MLB.tv’s success has inspired similar products from the other major sports leagues—NBA League Pass, NFL SuperFan, NHL GameCenter Live—with each offering a different number of available games at different price points. The NFL and NBC began streaming Sunday Night Football in HD online for free last season, and the NFL has revamped its Supercast product for DirecTV subscribers, offering a free mobile app to watch games on the go.
But Bowman and other executives also to point to the success of the so-called “homes pass” model as a way to adapt to a changing media environment. In homes pass, a product is sold to affiliates, with the cost then rolled into a user’s monthly bill—in this case, from the user’s Internet provider.
ESPN made the first significant move in this area with its ESPN360.com broadband channel. Now available in nearly 50 million homes, its big break came in May 2009, when Comcast agreed to carry the service for its 15.3 million broadband subscribers. Comcast pays slightly less than 10 cents per subscriber to carry the channel, according to someone familiar with the deal. ESPN360. com, which will become ESPN3.com on April 4, streams many of the network’s broadcasts, including its baseball coverage.
The ad-supported free model continues to work for MMOD. Coca-Cola, Capital One and AT&T are on board as presenting sponsors for the 2010 product.
Even Bowman, who has been critical of free live sports streaming, says that March Madness is one of the few free streamed events that can attract top-shelf advertisers. “The model does work,” he says. “It is roughly a three-week bonanza that attracts a different kind of advertising.”
Traditional media companies such as NBC, ESPN and CBS, while happy to experiment with putting valuable content online, are also keeping an eye on research that suggests the biggest games are still the top TV screen pulls.
An internal presentation from CBS Sports comparing online viewers and TV viewers during the 2009 NCAA basketball tournament is typical of the research trotted out by executives. As the tournament went on and more of the important games aired in primetime, the number of online viewers dipped and the number of television viewers rose. “We actually see almost the inverse in the viewership pattern,” said CBS SportsLine’s Kint.
With content owners and rights-holders pushing to maximize new-media revenue, the goal is to bring in what Tony Lapolito, VP of marketing and product management for technology company Signiant, calls “the holy grail”: parity, regardless of which platform carries the ad.
That search may get a little easier given the increase in the number of platforms available. MLBAM has one of the most popular paid mobile apps on the iPhone with its MLB At Bat, which costs $14.99 and allows consumers to watch their MLB.tv games on the go. According to Bowman, the company will have an iPad app ready when the much-anticipated Apple device launches on April 3. MLBAM also worked with CBS to develop the $9.99 MMOD app.

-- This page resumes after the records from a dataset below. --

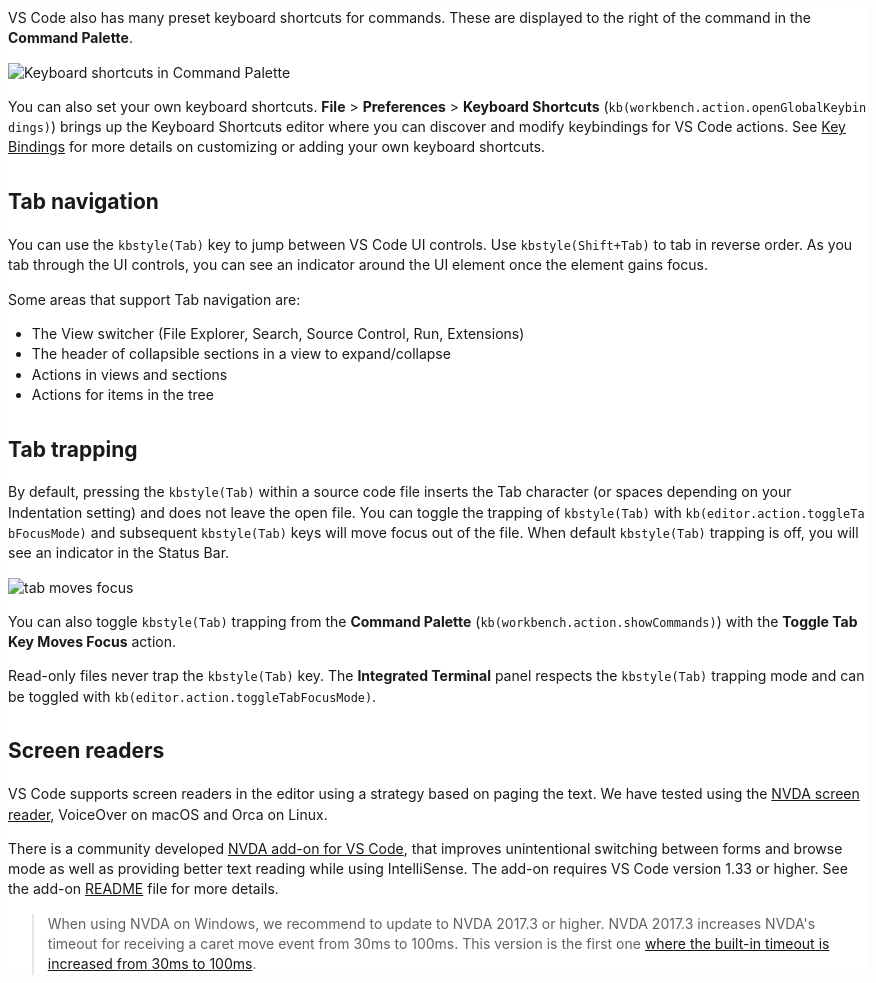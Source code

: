 VS Code also has many preset keyboard shortcuts for commands. These are displayed to the right of the command in the **Command Palette**.

![Keyboard shortcuts in Command Palette](images/accessibility/keyboard-shortcuts.png)

You can also set your own keyboard shortcuts. **File** > **Preferences** > **Keyboard Shortcuts** (`kb(workbench.action.openGlobalKeybindings)`) brings up the Keyboard Shortcuts editor where you can discover and modify keybindings for VS Code actions. See [Key Bindings](/docs/getstarted/keybindings.md) for more details on customizing or adding your own keyboard shortcuts.

## Tab navigation

You can use the `kbstyle(Tab)` key to jump between VS Code UI controls. Use `kbstyle(Shift+Tab)` to tab in reverse order.  As you tab through the UI controls, you can see an indicator around the UI element once the element gains focus.

Some areas that support Tab navigation are:

* The View switcher (File Explorer, Search, Source Control, Run, Extensions)
* The header of collapsible sections in a view to expand/collapse
* Actions in views and sections
* Actions for items in the tree

## Tab trapping

By default, pressing the `kbstyle(Tab)` within a source code file inserts the Tab character (or spaces depending on your Indentation setting) and does not leave the open file. You can toggle the trapping of `kbstyle(Tab)` with `kb(editor.action.toggleTabFocusMode)` and subsequent `kbstyle(Tab)` keys will move focus out of the file.  When default `kbstyle(Tab)` trapping is off, you will see an indicator in the Status Bar.

![tab moves focus](images/accessibility/tab-moves-focus.png)

You can also toggle `kbstyle(Tab)` trapping from the **Command Palette** (`kb(workbench.action.showCommands)`) with the **Toggle Tab Key Moves Focus** action.

Read-only files never trap the `kbstyle(Tab)` key. The **Integrated Terminal** panel respects the `kbstyle(Tab)` trapping mode and can be toggled with `kb(editor.action.toggleTabFocusMode)`.

## Screen readers

VS Code supports screen readers in the editor using a strategy based on paging the text. We have tested using the [NVDA screen reader](https://www.nvaccess.org), VoiceOver on macOS and Orca on Linux.

There is a community developed [NVDA add-on for VS Code](https://github.com/pawelurbanski/nvda-for-vs-code), that improves unintentional switching between forms and browse mode as well as providing better text reading while using IntelliSense. The add-on requires VS Code version 1.33 or higher. See the add-on [README](https://github.com/pawelurbanski/nvda-for-vs-code/blob/master/README.md) file for more details.

> When using NVDA on Windows, we recommend to update to NVDA 2017.3 or higher. NVDA 2017.3 increases NVDA's timeout for receiving a caret move event from 30ms to 100ms. This version is the first one [where the built-in timeout is increased from 30ms to 100ms](https://github.com/nvaccess/nvda/pull/7201).
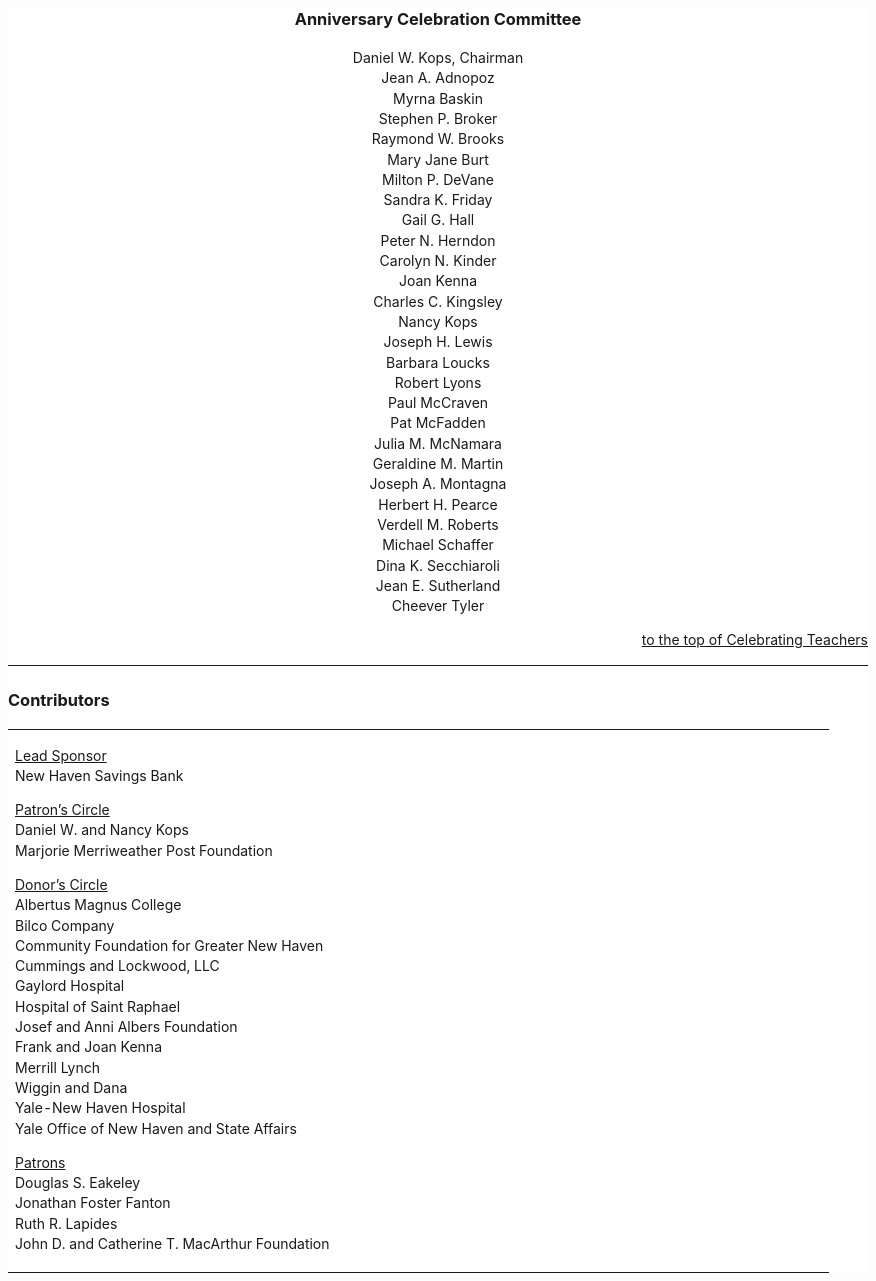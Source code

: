 <center>
<a name="c"><h3>Anniversary Celebration Committee</h3>
<p>Daniel W. Kops, Chairman
<br/>Jean A. Adnopoz
<br/>Myrna Baskin
<br/>Stephen P. Broker
<br/>Raymond W. Brooks
<br/>Mary Jane Burt
<br/>Milton P. DeVane
<br/>Sandra K. Friday
<br/>Gail G. Hall
<br/>Peter N. Herndon
<br/>Carolyn N. Kinder
<br/>Joan Kenna
<br/>Charles C. Kingsley
<br/>Nancy Kops
<br/>Joseph H. Lewis
<br/>Barbara Loucks
<br/>Robert Lyons
<br/>Paul McCraven
<br/>Pat McFadden
<br/>Julia M. McNamara
<br/>Geraldine M. Martin
<br/>Joseph A. Montagna
<br/>Herbert H. Pearce
<br/>Verdell M. Roberts
<br/>Michael Schaffer
<br/>Dina K. Secchiaroli
<br/>Jean E. Sutherland
<br/>Cheever Tyler
</p>
</a></center><a name="c">
</a><center><a name="c"></a><div align="right"><a name="c"></a><p><a name="c">
</a><a href="#top">to the top of Celebrating Teachers</a></p></div></center>
<hr/>
<a name="d"><h3>Contributors</h3>
<table width="100%">
<tbody><tr>
<td valign="TOP" width="40%">
<p><u>Lead Sponsor</u>
<br/>New Haven Savings Bank
</p>
<p><u>Patron’s Circle</u>
<br/>Daniel W. and Nancy Kops
<br/>Marjorie Merriweather Post Foundation
</p>
<p><u>Donor’s Circle</u>
<br/>Albertus Magnus College
<br/>Bilco Company
<br/>Community Foundation for Greater New Haven
<br/>Cummings and Lockwood, LLC
<br/>Gaylord Hospital
<br/>Hospital of Saint Raphael
<br/>Josef and Anni Albers Foundation
<br/>Frank and Joan Kenna
<br/>Merrill Lynch
<br/>Wiggin and Dana
<br/>Yale-New Haven Hospital
<br/>Yale Office of New Haven and State Affairs
</p><p><u>Patrons</u>
<br/>Douglas S. Eakeley
<br/>Jonathan Foster Fanton
<br/>Ruth R. Lapides
<br/>John D. and Catherine T. MacArthur Foundation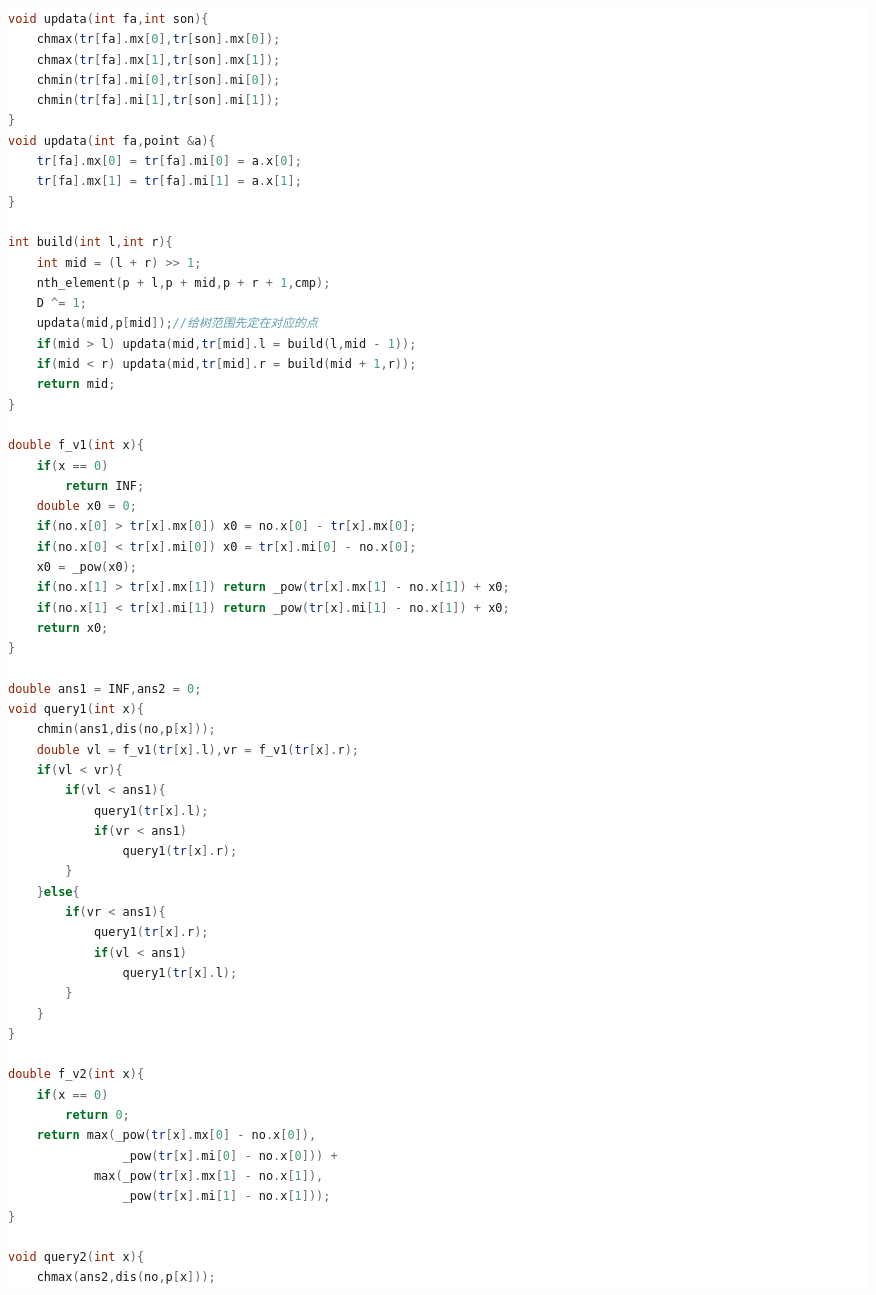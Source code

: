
 ```cpp
void updata(int fa,int son){
	chmax(tr[fa].mx[0],tr[son].mx[0]);
	chmax(tr[fa].mx[1],tr[son].mx[1]);
	chmin(tr[fa].mi[0],tr[son].mi[0]);
	chmin(tr[fa].mi[1],tr[son].mi[1]);
}
void updata(int fa,point &a){
	tr[fa].mx[0] = tr[fa].mi[0] = a.x[0];
	tr[fa].mx[1] = tr[fa].mi[1] = a.x[1];
}

int build(int l,int r){
	int mid = (l + r) >> 1;
	nth_element(p + l,p + mid,p + r + 1,cmp);
	D ^= 1;
	updata(mid,p[mid]);//给树范围先定在对应的点
	if(mid > l) updata(mid,tr[mid].l = build(l,mid - 1));
	if(mid < r) updata(mid,tr[mid].r = build(mid + 1,r));
	return mid;
}

double f_v1(int x){
	if(x == 0)
		return INF;
	double x0 = 0;
	if(no.x[0] > tr[x].mx[0]) x0 = no.x[0] - tr[x].mx[0];
	if(no.x[0] < tr[x].mi[0]) x0 = tr[x].mi[0] - no.x[0];
	x0 = _pow(x0);
	if(no.x[1] > tr[x].mx[1]) return _pow(tr[x].mx[1] - no.x[1]) + x0;
	if(no.x[1] < tr[x].mi[1]) return _pow(tr[x].mi[1] - no.x[1]) + x0;
	return x0;
}

double ans1 = INF,ans2 = 0;
void query1(int x){
	chmin(ans1,dis(no,p[x]));
	double vl = f_v1(tr[x].l),vr = f_v1(tr[x].r);
	if(vl < vr){
		if(vl < ans1){
			query1(tr[x].l);
			if(vr < ans1)
				query1(tr[x].r);
		}
	}else{
		if(vr < ans1){
			query1(tr[x].r);
			if(vl < ans1)
				query1(tr[x].l);
		}
	}
}

double f_v2(int x){
	if(x == 0)
		return 0;
	return max(_pow(tr[x].mx[0] - no.x[0]),
				_pow(tr[x].mi[0] - no.x[0])) + 
			max(_pow(tr[x].mx[1] - no.x[1]),
				_pow(tr[x].mi[1] - no.x[1]));
}

void query2(int x){
	chmax(ans2,dis(no,p[x]));
```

During the 2009 season, MLBAM sold more than 400,000 copies of MLB At Bat, which at the time was priced at $9.99.
A perfect world for rights-holders would include a ratings form combining TV and online viewing into one metric. Such a metric would make selling ads across platforms easier, with views being counted wherever they might be.
While Nielsen is working on such a measurement, there is yet to be an announced time line. “It sounds good, but Nielsen can’t measure an online audience,” Bowman says. “The fundamental problem is that you can’t truly measure [that audience] without looking at log files.”
But that won’t stop sports leagues and content owners from going still deeper into the streaming arena in a bigger way, hoping for the kind of steep revenue growth CBS Sports has gotten each March, and MLB gets each summer.
“Two or three years ago, everyone was focused on, how do I keep the digital media genie in the bottle, how do I protect my broadcast revenue streams,” Lapolito says. “Now they understand that the model is changing, and they need to adapt and embrace it.”